Melhor estreia em 2023, filme da Netflix é uma pequena obra de arte que vai dilacerar sua alma

Na Colômbia, há décadas pequenos produtores rurais têm sido expulsos de suas terras por latifundiários ricos. Mas um programa do governo pretende fazer a restituição fundiária de milhares de famílias. Mesmo assim, a disputa por terras é um tema muito delicado no país. Apesar de inúmeros pedidos por devoluções, famílias que conseguiram reaver seus terrenos vivem à sombra do medo, ameaçadas e intimidadas. Vilarejos remotos aguardam abandonados, com casas em ruínas e matos altos, porque pistoleiros impedem os verdadeiros donos de habitá-los.

E é neste contexto de violência e guerra, que Laura Moga Ortega nos conta a história de cinco meninos adolescentes marginalizados em Medellín. Sem família, Rá, Culebro, Sere, Winny e Nano foram unidos pela força das circunstâncias da vida e das injustiças nas ruas. Renegados e largados à própria sorte, eles, ao menos, podem apoiar-se um no outro e sonhar juntos. Quando Rá recebe uma carta do governo dizendo que a terra tomada de sua avó será restituída e que ele, como único herdeiro, será nomeado proprietário do terreno, Rá e seus amigos, em êxtase, decidem partir em uma jornada para chegar à “terra prometida”.

Mas a viagem se revela uma verdadeira odisseia, onde o grupo precisa atravessar um território desconhecido e inóspito, contar com um pouco de sorte e com ajuda de desconhecidos. Nada se desenrola tão fácil quanto parecia ser, à princípio, mas os jovens, mesmo esgotados fisicamente, estão determinados a reaver sua terra e reconstruir sua vida com o mínimo de humanidade, trabalhando como produtores e dominando seu pequeno reino. Durante toda a viagem, nos angustiamos, torcemos e nos emocionamos com esses meninos, cujo simples sonho de alcançar a dignidade e o trabalho honesto parece exigir deles um esforço hercúleo.

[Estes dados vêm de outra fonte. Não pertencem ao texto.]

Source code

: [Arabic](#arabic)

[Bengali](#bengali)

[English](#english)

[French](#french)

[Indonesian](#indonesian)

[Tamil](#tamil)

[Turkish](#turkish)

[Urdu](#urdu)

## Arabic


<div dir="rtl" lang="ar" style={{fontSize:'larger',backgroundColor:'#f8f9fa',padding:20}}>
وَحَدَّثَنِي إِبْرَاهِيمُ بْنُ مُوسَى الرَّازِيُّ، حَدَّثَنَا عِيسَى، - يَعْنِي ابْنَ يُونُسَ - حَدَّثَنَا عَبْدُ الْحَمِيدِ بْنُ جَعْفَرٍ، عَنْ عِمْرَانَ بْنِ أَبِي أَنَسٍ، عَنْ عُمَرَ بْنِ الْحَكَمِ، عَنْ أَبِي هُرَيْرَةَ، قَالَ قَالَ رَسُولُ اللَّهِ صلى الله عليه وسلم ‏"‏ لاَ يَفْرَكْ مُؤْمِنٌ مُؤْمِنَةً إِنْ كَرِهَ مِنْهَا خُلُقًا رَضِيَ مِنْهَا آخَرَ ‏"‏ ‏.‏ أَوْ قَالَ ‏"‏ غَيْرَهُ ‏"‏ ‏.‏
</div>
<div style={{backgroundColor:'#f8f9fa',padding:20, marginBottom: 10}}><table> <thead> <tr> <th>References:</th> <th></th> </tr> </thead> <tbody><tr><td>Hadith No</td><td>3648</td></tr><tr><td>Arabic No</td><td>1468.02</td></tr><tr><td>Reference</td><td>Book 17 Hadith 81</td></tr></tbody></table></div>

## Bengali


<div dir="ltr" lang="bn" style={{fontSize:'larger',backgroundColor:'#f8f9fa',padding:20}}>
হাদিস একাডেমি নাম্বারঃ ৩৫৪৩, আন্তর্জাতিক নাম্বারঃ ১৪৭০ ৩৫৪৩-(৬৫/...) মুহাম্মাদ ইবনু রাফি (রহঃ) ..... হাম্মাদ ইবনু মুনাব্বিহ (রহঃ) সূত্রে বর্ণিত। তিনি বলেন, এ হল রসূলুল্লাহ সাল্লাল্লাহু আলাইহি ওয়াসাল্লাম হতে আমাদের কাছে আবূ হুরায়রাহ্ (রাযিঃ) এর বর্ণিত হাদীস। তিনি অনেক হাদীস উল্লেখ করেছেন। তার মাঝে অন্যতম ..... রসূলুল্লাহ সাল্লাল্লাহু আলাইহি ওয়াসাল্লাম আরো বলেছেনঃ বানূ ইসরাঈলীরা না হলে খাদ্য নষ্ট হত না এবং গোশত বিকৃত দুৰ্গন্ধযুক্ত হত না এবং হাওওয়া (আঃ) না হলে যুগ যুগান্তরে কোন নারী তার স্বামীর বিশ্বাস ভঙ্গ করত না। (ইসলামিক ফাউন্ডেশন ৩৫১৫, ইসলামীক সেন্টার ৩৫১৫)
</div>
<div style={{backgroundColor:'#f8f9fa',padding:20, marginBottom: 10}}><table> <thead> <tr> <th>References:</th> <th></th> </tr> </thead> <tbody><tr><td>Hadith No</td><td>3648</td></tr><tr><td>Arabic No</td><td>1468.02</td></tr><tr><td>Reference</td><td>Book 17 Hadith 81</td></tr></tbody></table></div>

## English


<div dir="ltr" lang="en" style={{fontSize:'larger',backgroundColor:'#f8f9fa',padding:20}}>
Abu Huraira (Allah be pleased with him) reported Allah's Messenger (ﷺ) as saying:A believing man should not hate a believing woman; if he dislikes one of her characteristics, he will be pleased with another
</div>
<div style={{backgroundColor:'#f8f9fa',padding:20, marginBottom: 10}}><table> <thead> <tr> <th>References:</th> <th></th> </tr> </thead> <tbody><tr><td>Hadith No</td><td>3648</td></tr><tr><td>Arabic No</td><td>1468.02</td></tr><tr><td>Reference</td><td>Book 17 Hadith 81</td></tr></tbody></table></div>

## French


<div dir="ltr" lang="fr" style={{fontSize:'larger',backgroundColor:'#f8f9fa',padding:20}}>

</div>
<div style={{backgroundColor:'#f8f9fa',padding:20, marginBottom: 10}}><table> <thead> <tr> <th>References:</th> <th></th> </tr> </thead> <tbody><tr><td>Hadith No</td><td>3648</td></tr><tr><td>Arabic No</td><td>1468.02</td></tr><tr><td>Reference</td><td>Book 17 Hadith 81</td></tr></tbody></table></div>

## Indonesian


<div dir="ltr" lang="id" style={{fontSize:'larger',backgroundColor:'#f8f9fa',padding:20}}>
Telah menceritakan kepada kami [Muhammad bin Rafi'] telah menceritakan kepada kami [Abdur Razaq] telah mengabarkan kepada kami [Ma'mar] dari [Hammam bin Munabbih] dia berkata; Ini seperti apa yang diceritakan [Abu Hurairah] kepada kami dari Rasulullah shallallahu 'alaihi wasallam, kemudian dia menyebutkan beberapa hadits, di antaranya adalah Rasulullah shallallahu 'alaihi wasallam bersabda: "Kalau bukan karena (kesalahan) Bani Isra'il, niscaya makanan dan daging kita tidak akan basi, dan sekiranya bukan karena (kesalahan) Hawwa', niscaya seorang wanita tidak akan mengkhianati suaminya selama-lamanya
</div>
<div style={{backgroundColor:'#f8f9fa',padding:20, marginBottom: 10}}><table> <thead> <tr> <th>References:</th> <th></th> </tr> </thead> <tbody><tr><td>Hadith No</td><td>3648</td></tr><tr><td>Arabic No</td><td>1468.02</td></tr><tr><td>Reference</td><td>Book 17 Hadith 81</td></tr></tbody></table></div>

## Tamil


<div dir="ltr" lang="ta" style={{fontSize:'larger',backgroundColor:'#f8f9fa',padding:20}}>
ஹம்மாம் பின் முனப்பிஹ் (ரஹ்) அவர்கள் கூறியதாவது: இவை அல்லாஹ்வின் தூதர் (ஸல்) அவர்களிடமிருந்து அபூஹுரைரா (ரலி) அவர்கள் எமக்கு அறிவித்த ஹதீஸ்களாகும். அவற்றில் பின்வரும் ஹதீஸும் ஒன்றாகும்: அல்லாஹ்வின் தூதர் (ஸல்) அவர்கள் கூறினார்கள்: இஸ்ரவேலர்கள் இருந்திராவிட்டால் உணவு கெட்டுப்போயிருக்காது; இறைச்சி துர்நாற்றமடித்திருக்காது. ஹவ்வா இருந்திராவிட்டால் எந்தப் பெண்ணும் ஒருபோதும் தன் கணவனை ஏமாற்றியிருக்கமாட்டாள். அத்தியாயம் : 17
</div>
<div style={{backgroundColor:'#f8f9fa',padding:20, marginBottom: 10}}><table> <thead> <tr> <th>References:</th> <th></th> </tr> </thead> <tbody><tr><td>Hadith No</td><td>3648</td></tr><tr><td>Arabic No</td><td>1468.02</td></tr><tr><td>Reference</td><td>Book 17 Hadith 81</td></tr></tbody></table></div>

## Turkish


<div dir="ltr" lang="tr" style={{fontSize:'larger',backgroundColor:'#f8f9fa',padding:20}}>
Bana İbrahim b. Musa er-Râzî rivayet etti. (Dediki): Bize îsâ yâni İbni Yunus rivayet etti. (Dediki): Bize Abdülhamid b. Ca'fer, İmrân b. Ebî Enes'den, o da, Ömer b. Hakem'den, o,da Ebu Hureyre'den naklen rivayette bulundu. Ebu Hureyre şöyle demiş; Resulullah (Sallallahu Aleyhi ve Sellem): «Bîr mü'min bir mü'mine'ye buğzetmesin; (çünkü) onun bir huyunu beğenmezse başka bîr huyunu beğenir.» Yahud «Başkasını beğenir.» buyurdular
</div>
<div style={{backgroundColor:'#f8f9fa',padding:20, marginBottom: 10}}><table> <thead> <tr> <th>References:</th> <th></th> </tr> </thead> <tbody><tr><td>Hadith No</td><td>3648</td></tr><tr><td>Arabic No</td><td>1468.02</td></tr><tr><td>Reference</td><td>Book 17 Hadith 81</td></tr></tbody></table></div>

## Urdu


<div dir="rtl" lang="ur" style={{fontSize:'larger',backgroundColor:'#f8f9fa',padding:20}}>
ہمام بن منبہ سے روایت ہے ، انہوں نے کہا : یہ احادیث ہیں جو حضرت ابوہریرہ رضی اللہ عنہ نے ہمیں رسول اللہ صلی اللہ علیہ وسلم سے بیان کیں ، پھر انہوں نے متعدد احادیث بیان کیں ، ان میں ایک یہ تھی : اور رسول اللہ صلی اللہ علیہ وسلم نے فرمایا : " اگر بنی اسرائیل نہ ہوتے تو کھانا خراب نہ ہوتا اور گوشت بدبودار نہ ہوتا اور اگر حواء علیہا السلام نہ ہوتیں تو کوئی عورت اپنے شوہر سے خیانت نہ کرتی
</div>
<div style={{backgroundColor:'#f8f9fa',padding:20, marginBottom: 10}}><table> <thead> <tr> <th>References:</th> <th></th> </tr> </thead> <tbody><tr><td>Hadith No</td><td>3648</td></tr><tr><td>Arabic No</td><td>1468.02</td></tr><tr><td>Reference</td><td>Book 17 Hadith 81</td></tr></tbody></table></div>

Conforme adentra paisagens andinas, o filme mergulha em um país complexo, onde muitas são as promessas de um futuro melhor, mas no qual a realidade presente pouco espelha esse vislumbre. Embora não haja cenas explícitas de violência, ela mora nos traumas que assombra os olhares de cada personagem, marcados por suas tragédias particulares. Enquanto saem missionários por liderar seu destino, os meninos que precisam agir como homens não passam de apenas crianças sonhadoras, brincando de serem livres.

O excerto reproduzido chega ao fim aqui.